[RECORDED DATA — start]

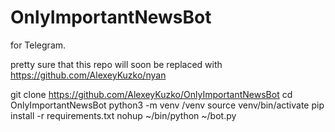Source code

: # OnlyImportantNewsBot
for Telegram.

pretty sure that this repo will soon be replaced with https://github.com/AlexeyKuzko/nyan

git clone https://github.com/AlexeyKuzko/OnlyImportantNewsBot
cd OnlyImportantNewsBot
python3 -m venv /venv
source venv/bin/activate
pip install -r requirements.txt
nohup ~/bin/python ~/bot.py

[RECORDED DATA — finish]

## [HOW TO COMPLETE THIS TASK]
Although the entries contain pictures, reproduce only the rest, exactly as written.

## [SOLUTION TO THIS EXERCISE]
Source code

: # OnlyImportantNewsBot
for Telegram.

pretty sure that this repo will soon be replaced with https://github.com/AlexeyKuzko/nyan

git clone https://github.com/AlexeyKuzko/OnlyImportantNewsBot
cd OnlyImportantNewsBot
python3 -m venv /venv
source venv/bin/activate
pip install -r requirements.txt
nohup ~/bin/python ~/bot.py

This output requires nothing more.